Depois das manifestações, alguns elementos merecem ênfase. Em primeiro lugar, temos um dado positivo: não houve violência e nem ações concretas de policiais militares bolsonaristas. Houve o episódio em Brasília da tranquila superação das barreiras que isolavam determinadas áreas e em São Paulo de jornalistas que foram cercados e xingados e com policiais que demoraram para agir na proteção dos profissionais. No mais, aqueles que esperavam feridos ou mortos para uma escalada da violência, erraram nas previsões. Em segundo lugar, os resultados das manifestações em seus ataques às instituições serão, ao longo da curta semana, objeto de discussão no campo jurídico e político.
Juridicamente, já há no STF investigações em relação a Bolsonaro e, novamente, as falas de 07 de setembro podem ser novas provas no processo investigatório ou podem decidir iniciar nova peça jurídica. Politicamente, ganha força a tese do impeachment e, para isso, muitas variáveis devem ser consideradas: 1) o vice-presidente Hamilton Mourão está ou não disposto a encampar a tese e se colocar como solução para a crise?; 2) os atores políticos confiariam em Mourão, alguém sem experiência política, mas com capacidade intelectual e organizacional?; 3) o impeachment, agora, não interessa aos lulopetistas, pois a saída de Bolsonaro enfraquece Lula; 4) Arthur Lira pautaria o impeachment ou aguardaria a definição do processo na Justiça Eleitoral que versa acerca da cassação da chapa Bolsonaro-Mourão já que, com a cassação, Lira entra no jogo como aquele que assume sem Bolsonaro e Mourão?; e, não menos importante, 5) o Centrão desembarca do governo e daria os votos necessários ao processo de impeachment? - vale lembrar que nas votações para a eleição da presidência da Câmara e, recentemente, na PEC do voto impresso, os alinhados ao governo mostraram força.

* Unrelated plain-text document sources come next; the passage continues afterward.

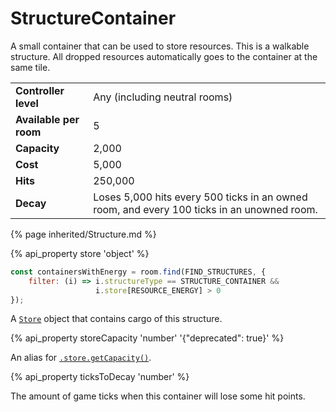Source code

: # StructureContainer

<img src="img/container.png" alt="" align="right" />

A small container that can be used to store resources. This is a walkable structure. All dropped resources automatically goes to the container at the same tile.

<table class="table gameplay-info">
    <tbody>
    <tr>
        <td><strong>Controller level</strong></td>
        <td>Any (including neutral rooms)</td>
    </tr>
    <tr>
        <td><strong>Available per room</strong></td>
        <td>5</td>
    </tr>
    <tr>
        <td><strong>Capacity</strong></td>
        <td>2,000</td>
    </tr>
    <tr>
        <td><strong>Cost</strong></td>
        <td>5,000</td>
    </tr>
    <tr>
        <td><strong>Hits</strong></td>
        <td>250,000</td>
    </tr>
    <tr>
        <td><strong>Decay</strong></td>
        <td>Loses 5,000 hits every 500 ticks in an owned room, and every 100 ticks in an unowned room.</td>
    </tr>
    </tbody>
</table>

{% page inherited/Structure.md %}

{% api_property store 'object' %}

```javascript
const containersWithEnergy = room.find(FIND_STRUCTURES, {
    filter: (i) => i.structureType == STRUCTURE_CONTAINER &&
                   i.store[RESOURCE_ENERGY] > 0
});
```


A [`Store`](#Store) object that contains cargo of this structure.

{% api_property storeCapacity 'number' '{"deprecated": true}' %}
                                       
An alias for [`.store.getCapacity()`](#Store.getCapacity).



{% api_property ticksToDecay 'number' %}



The amount of game ticks when this container will lose some hit points.




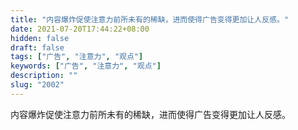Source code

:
 ```yaml
---
title: "内容爆炸促使注意力前所未有的稀缺，进而使得广告变得更加让人反感。"
date: 2021-07-20T17:44:22+08:00
hidden: false
draft: false
tags: ["广告", "注意力", "观点"]
keywords: ["广告", "注意力", "观点"]
description: ""
slug: "2002"
---
```


内容爆炸促使注意力前所未有的稀缺，进而使得广告变得更加让人反感。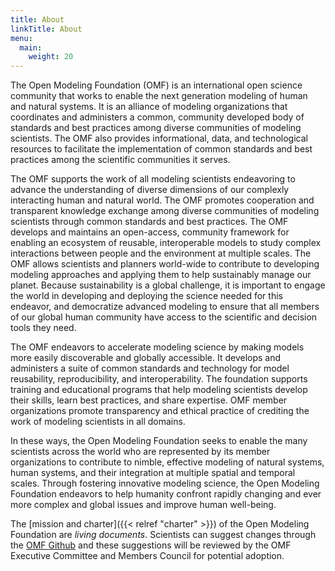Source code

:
 ```yaml
---
title: About
linkTitle: About
menu:
  main:
    weight: 20
---
```


The Open Modeling Foundation (OMF) is an international open science community that works to enable the next generation modeling of human and natural systems. It is an alliance of modeling organizations that coordinates and administers a common, community developed body of standards and best practices among diverse communities of modeling scientists. The OMF also provides informational, data, and technological resources to facilitate the implementation of common standards and best practices among the scientific communities it serves.

The OMF supports the work of all modeling scientists endeavoring to advance the understanding of diverse dimensions of our complexly interacting human and natural world. The OMF promotes cooperation and transparent knowledge exchange among diverse communities of modeling scientists through common standards and best practices. The OMF develops and maintains an open-access, community framework for enabling an ecosystem of reusable, interoperable models to study complex interactions between people and the environment at multiple scales. The OMF allows scientists and planners world-wide to contribute to developing modeling approaches and applying them to help sustainably manage our planet. Because sustainability is a global challenge, it is important to engage the world in developing and deploying the science needed for this endeavor, and democratize advanced modeling to ensure that all members of our global human community have access to the scientific and decision tools they need.

The OMF endeavors to accelerate modeling science by making models more easily discoverable and globally accessible. It develops and administers a suite of common standards and technology for model reusability, reproducibility, and interoperability. The foundation supports training and educational programs that help modeling scientists develop their skills, learn best practices, and share expertise. OMF member organizations promote transparency and ethical practice of crediting the work of modeling scientists in all domains.

In these ways, the Open Modeling Foundation seeks to enable the many scientists across the world who are represented by its member organizations to contribute to nimble, effective modeling of natural systems, human systems, and their integration at multiple spatial and temporal scales. Through fostering innovative modeling science, the Open Modeling Foundation endeavors to help humanity confront rapidly changing and ever more complex and global issues and improve human well-being.

The [mission and charter]({{< relref "charter" >}}) of the Open Modeling Foundation are _living documents_. Scientists can suggest changes through the [OMF Github](https://github.com/openmodelingfoundation/openmodelingfoundation.github.io) and these suggestions will be reviewed by the OMF Executive Committee and Members Council for potential adoption.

Enfim, as manifestações de 07 de setembro conseguiram escantear os temas (pandemia, deterioração da economia e a CPI) que enfraquecem o combalido Governo Bolsonaro, por enquanto. A essência da ocupação das ruas apresenta um ensaio do que poderemos presenciar em 2022, mormente, num caso de derrota de Bolsonaro que, segundo as recentes pesquisas, mostra-se provável. Insisto que Bolsonaro assume na condição de substituir o presidencialismo de coalização pelo presidencialismo de confrontação. Não vai se moderar, não vai recuar jamais. Interessa manter esse clima beligerante de tensionamento da sociedade, das instituições e da democracia. A questão é até quando esse clima será aceito pelos atores políticos e pelas instituições?
Rodrigo Augusto Prando é professor e pesquisador da Universidade Presbiteriana Mackenzie (UPM). Graduado em Ciências Sociais, Mestre e Doutor em Sociologia, pela Unesp.